# Task details:
The answer should consist of every line in the material below that has the word "time".

# Exercise data:

● ● ● ● ●

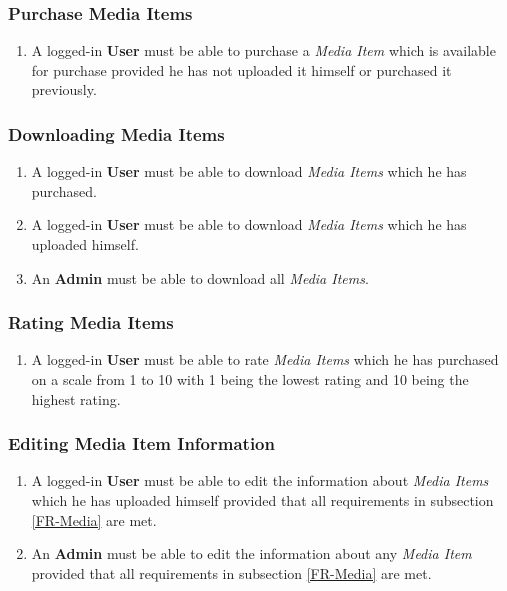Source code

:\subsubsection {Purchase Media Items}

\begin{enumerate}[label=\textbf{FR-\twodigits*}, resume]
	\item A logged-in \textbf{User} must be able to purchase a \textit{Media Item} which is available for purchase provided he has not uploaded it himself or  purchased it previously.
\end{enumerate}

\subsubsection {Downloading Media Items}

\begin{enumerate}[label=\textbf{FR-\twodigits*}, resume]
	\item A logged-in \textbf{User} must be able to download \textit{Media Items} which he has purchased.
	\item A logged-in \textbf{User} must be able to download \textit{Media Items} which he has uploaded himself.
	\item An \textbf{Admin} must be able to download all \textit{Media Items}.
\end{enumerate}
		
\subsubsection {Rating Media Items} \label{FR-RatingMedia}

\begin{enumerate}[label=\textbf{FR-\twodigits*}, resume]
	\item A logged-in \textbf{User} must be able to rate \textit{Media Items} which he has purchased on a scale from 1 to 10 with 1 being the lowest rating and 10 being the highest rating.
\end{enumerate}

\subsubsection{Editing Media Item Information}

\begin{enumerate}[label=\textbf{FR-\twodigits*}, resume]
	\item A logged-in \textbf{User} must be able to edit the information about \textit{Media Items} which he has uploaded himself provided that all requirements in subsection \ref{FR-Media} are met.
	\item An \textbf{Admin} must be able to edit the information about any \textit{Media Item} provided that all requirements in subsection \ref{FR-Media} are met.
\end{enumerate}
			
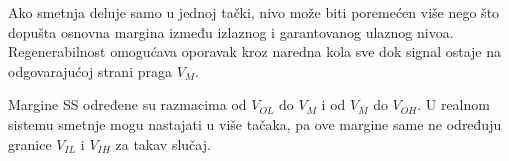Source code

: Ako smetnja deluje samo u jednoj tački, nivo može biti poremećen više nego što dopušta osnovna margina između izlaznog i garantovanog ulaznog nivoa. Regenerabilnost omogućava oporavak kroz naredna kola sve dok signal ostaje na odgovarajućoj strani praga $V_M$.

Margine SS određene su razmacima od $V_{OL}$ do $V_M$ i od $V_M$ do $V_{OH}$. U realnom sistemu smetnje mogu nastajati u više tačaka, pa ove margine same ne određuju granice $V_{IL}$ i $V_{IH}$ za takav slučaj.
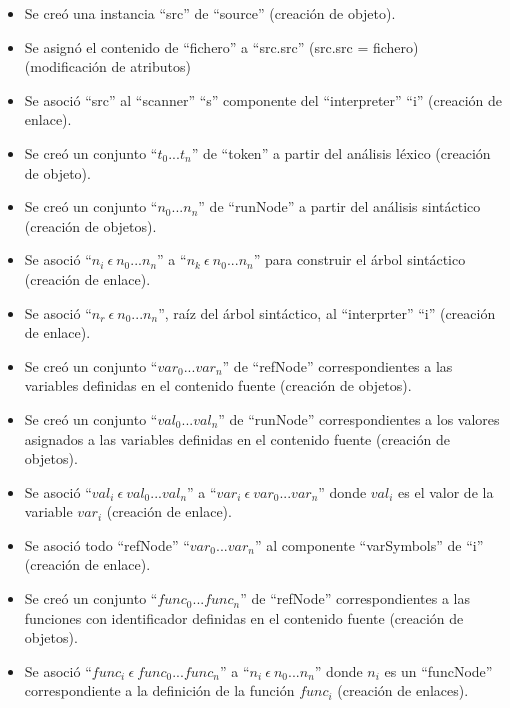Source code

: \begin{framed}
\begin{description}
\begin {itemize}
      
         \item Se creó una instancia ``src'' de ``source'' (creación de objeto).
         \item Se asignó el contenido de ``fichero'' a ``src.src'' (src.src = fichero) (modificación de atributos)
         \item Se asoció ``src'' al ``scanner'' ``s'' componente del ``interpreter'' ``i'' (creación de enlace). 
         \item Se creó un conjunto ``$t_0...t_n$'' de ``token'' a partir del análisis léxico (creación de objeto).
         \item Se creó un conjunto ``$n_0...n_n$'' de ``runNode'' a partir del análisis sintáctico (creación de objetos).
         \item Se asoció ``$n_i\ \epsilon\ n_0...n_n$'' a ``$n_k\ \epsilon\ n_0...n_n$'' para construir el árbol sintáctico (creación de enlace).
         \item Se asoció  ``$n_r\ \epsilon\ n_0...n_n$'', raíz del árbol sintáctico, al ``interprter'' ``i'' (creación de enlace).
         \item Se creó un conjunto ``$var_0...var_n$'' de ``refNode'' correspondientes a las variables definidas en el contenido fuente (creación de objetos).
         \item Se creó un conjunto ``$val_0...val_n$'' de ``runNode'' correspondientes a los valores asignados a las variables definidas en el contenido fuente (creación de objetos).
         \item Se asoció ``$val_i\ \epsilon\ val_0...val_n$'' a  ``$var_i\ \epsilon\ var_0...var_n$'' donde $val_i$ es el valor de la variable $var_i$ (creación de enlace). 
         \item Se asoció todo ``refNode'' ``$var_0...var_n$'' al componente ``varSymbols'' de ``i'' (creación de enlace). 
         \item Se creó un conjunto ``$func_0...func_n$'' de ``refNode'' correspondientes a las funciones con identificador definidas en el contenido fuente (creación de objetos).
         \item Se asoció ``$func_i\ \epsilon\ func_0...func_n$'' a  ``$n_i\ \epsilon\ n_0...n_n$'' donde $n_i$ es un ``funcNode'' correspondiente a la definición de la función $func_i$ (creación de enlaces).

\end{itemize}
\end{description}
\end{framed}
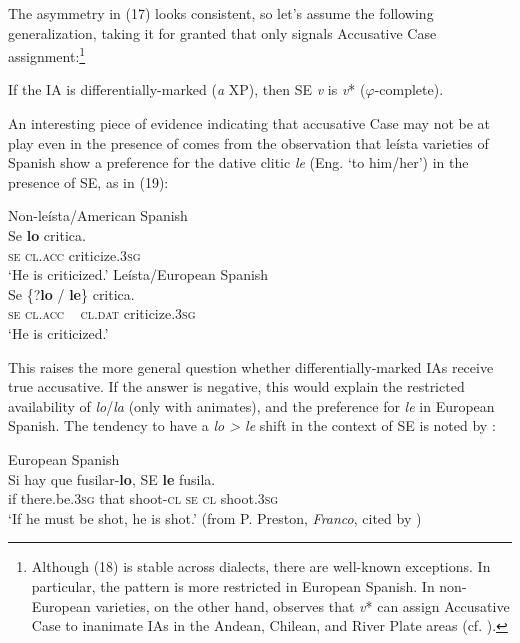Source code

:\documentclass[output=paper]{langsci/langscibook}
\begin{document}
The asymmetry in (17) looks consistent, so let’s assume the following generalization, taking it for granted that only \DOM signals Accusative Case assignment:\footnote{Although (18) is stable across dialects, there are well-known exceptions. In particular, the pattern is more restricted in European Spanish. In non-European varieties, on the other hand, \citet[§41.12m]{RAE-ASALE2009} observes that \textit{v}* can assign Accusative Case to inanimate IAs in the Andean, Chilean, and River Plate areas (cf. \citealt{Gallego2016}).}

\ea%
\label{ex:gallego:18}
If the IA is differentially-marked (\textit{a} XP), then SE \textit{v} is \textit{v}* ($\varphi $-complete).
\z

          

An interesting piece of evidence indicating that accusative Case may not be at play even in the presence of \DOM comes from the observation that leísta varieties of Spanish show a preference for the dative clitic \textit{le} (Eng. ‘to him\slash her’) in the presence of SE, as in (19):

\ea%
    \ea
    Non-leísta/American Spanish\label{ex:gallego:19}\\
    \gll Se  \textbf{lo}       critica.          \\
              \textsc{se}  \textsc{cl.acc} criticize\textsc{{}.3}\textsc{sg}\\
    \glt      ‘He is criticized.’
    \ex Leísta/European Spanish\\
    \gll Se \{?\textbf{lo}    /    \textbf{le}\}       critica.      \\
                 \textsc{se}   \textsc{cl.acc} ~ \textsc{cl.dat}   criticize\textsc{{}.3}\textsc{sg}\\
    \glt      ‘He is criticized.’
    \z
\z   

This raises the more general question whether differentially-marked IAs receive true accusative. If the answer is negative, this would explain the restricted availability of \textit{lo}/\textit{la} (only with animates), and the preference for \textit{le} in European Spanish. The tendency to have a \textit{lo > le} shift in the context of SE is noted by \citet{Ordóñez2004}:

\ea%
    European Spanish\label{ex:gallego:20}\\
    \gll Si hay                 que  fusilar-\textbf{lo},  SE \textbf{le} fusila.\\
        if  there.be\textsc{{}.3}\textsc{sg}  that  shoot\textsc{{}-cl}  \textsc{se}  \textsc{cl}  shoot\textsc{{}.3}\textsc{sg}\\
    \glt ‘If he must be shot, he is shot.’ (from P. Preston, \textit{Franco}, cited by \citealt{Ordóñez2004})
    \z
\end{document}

● ● ● ● ●

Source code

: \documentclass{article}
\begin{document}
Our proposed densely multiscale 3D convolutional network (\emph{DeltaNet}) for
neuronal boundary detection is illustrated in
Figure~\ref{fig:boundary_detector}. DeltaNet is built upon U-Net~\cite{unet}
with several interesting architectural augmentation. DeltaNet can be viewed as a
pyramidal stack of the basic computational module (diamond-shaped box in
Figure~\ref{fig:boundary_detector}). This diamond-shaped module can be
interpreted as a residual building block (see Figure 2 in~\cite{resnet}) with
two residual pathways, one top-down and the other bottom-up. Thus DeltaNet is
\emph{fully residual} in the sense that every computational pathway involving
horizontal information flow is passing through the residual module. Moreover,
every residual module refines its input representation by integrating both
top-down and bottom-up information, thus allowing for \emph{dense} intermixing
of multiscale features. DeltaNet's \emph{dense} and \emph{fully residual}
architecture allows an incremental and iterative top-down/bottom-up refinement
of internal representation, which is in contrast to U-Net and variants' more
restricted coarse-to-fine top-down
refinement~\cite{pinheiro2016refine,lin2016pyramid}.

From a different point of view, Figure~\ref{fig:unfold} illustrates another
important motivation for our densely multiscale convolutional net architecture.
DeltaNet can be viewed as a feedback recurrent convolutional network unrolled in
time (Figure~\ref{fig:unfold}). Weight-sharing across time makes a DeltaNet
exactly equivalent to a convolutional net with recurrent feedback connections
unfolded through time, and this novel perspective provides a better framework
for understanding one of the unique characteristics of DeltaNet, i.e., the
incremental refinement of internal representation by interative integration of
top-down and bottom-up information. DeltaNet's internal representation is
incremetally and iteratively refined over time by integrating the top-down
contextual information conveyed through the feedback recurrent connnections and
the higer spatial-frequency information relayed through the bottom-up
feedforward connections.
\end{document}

● ● ● ● ●

# Exercise answer:
time (Figure~\ref{fig:unfold}). Weight-sharing across time makes a DeltaNet
unfolded through time, and this novel perspective provides a better framework
incremetally and iteratively refined over time by integrating the top-down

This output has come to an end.